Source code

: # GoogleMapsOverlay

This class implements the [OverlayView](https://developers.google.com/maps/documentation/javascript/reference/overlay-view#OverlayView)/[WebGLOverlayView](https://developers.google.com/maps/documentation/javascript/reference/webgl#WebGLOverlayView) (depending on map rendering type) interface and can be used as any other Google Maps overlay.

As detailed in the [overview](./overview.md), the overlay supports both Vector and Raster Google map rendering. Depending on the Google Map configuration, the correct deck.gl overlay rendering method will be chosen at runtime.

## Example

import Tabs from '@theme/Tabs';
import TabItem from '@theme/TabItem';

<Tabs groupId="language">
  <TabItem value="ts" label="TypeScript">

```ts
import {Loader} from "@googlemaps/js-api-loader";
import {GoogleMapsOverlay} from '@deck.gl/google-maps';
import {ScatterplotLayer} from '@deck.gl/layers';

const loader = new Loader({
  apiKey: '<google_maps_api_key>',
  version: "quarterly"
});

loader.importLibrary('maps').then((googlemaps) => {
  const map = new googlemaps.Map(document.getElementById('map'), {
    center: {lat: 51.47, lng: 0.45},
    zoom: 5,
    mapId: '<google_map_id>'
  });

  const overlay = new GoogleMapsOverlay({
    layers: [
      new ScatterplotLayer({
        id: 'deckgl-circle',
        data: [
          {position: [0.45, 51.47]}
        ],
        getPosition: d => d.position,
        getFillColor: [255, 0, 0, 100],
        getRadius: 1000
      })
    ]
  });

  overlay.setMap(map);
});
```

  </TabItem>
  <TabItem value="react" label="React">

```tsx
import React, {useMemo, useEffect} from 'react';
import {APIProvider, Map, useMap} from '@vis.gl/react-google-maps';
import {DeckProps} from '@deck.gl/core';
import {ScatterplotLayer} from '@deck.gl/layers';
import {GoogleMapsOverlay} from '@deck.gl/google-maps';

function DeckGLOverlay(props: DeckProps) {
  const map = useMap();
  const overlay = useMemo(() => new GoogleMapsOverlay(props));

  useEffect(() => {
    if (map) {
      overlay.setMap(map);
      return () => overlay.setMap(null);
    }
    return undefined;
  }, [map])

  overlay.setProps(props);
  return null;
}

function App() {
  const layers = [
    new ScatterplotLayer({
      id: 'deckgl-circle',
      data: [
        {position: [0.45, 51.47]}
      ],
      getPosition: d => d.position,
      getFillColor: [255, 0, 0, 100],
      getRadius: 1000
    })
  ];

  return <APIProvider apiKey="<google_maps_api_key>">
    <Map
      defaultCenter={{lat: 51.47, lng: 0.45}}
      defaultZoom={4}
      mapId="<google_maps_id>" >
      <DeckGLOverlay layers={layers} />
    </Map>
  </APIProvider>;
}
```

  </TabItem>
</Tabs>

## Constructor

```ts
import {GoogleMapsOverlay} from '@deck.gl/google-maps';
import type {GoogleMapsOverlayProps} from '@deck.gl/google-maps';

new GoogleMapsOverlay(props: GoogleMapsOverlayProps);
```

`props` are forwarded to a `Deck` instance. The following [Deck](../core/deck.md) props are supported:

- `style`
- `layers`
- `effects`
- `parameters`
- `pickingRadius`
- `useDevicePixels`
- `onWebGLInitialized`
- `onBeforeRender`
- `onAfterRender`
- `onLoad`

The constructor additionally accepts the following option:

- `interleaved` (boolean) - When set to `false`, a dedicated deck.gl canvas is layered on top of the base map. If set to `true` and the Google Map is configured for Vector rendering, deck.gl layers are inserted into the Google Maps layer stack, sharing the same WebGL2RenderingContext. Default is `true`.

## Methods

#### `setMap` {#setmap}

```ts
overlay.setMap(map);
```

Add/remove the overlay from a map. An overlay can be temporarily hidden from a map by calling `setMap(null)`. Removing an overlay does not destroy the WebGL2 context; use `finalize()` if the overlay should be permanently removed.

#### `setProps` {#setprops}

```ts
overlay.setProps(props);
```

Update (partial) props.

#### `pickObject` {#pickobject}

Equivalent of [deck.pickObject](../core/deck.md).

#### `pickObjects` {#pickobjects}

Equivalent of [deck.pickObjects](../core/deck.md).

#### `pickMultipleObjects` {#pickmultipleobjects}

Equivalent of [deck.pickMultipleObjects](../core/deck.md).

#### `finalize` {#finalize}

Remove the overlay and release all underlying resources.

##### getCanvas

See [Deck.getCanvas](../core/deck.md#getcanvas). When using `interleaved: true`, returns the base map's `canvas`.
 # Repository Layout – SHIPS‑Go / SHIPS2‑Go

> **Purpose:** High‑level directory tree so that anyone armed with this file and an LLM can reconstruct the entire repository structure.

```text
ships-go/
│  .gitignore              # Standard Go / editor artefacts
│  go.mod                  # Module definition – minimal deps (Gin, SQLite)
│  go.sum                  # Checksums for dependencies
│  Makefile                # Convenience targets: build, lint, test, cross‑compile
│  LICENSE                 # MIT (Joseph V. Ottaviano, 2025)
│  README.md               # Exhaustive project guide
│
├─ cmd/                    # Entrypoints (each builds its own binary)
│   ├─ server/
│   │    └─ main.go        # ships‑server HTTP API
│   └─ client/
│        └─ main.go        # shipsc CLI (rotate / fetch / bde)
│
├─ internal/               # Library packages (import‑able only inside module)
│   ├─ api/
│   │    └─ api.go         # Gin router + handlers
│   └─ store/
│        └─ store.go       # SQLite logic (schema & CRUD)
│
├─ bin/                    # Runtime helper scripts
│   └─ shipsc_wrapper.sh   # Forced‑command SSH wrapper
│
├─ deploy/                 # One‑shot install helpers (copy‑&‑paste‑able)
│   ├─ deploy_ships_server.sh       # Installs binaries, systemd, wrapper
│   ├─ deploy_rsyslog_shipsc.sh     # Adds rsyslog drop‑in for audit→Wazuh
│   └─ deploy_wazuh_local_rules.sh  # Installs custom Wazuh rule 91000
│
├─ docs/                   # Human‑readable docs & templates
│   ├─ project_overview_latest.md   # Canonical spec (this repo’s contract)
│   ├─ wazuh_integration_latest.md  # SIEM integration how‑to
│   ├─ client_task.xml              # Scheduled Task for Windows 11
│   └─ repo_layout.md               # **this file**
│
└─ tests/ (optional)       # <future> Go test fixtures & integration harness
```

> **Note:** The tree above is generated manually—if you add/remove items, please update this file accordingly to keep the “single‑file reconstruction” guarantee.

Exercise brief: Filter the data, keeping only the lines that contain "Equivalent".

Result of the exercise:
Equivalent of [deck.pickObject](../core/deck.md).
Equivalent of [deck.pickObjects](../core/deck.md).
Equivalent of [deck.pickMultipleObjects](../core/deck.md).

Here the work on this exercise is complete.